Top of Data to use
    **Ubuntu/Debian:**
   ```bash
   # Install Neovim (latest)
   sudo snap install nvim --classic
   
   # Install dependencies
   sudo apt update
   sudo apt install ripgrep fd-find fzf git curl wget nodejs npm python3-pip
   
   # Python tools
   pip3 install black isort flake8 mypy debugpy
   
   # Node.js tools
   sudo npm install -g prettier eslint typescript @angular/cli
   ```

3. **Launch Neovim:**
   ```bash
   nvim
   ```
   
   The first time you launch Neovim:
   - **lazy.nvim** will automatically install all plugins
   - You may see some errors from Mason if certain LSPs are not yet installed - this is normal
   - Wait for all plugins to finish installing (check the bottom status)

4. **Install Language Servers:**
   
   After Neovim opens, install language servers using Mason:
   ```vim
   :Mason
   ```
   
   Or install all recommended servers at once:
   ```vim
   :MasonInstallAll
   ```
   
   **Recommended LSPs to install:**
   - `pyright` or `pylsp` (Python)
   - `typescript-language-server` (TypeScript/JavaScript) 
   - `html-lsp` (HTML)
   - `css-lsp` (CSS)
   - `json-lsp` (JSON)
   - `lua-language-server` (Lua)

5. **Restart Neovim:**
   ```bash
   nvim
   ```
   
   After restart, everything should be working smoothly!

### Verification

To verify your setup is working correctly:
Bottom of Data to use
Top of Data to use
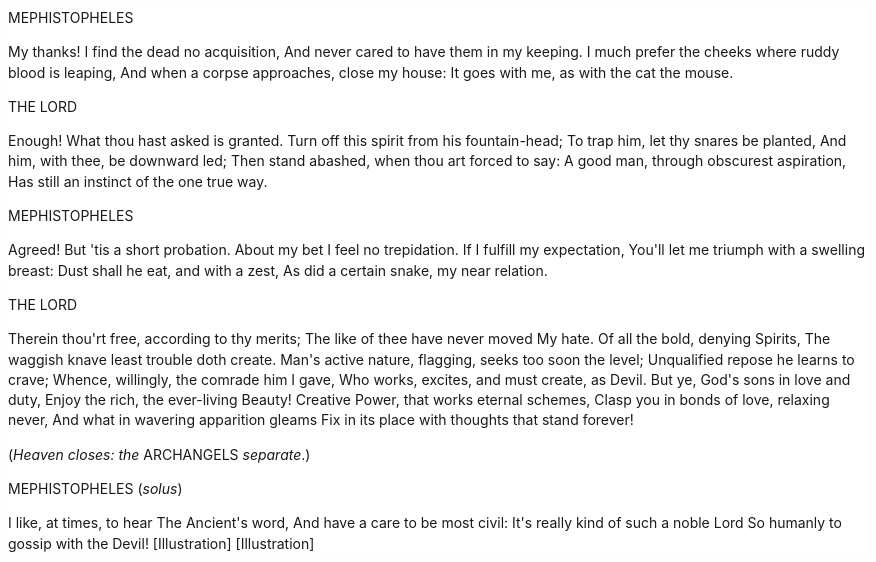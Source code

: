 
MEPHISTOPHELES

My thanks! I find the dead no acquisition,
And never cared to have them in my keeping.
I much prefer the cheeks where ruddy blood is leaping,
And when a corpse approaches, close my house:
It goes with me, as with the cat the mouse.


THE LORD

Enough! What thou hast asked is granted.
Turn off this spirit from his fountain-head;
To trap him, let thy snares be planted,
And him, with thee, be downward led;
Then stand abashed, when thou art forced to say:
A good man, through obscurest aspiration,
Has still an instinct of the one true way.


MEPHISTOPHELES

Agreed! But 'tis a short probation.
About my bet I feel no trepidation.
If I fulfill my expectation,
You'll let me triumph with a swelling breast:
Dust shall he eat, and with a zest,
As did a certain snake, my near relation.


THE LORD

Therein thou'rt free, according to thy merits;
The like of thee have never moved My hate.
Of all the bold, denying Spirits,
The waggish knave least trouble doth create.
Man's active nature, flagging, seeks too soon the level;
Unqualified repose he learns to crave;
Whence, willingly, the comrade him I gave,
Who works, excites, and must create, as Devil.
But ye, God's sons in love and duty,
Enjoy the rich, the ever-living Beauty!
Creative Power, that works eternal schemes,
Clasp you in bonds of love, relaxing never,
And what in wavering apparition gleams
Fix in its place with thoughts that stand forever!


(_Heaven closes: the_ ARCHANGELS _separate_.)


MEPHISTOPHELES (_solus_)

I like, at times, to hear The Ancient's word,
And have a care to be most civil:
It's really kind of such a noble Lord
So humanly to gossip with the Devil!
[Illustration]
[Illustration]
Bottom of Data to use
#### [Task objective]
Everything above from the line containing "- You may see" through the line containing "To verify your" must be copied exactly. Nothing outside that range belongs in the answer.

#### [Task result]
   - You may see some errors from Mason if certain LSPs are not yet installed - this is normal
   - Wait for all plugins to finish installing (check the bottom status)

4. **Install Language Servers:**
   
   After Neovim opens, install language servers using Mason:
   ```vim
   :Mason
   ```
   
   Or install all recommended servers at once:
   ```vim
   :MasonInstallAll
   ```
   
   **Recommended LSPs to install:**
   - `pyright` or `pylsp` (Python)
   - `typescript-language-server` (TypeScript/JavaScript) 
   - `html-lsp` (HTML)
   - `css-lsp` (CSS)
   - `json-lsp` (JSON)
   - `lua-language-server` (Lua)

5. **Restart Neovim:**
   ```bash
   nvim
   ```
   
   After restart, everything should be working smoothly!

### Verification

To verify your setup is working correctly:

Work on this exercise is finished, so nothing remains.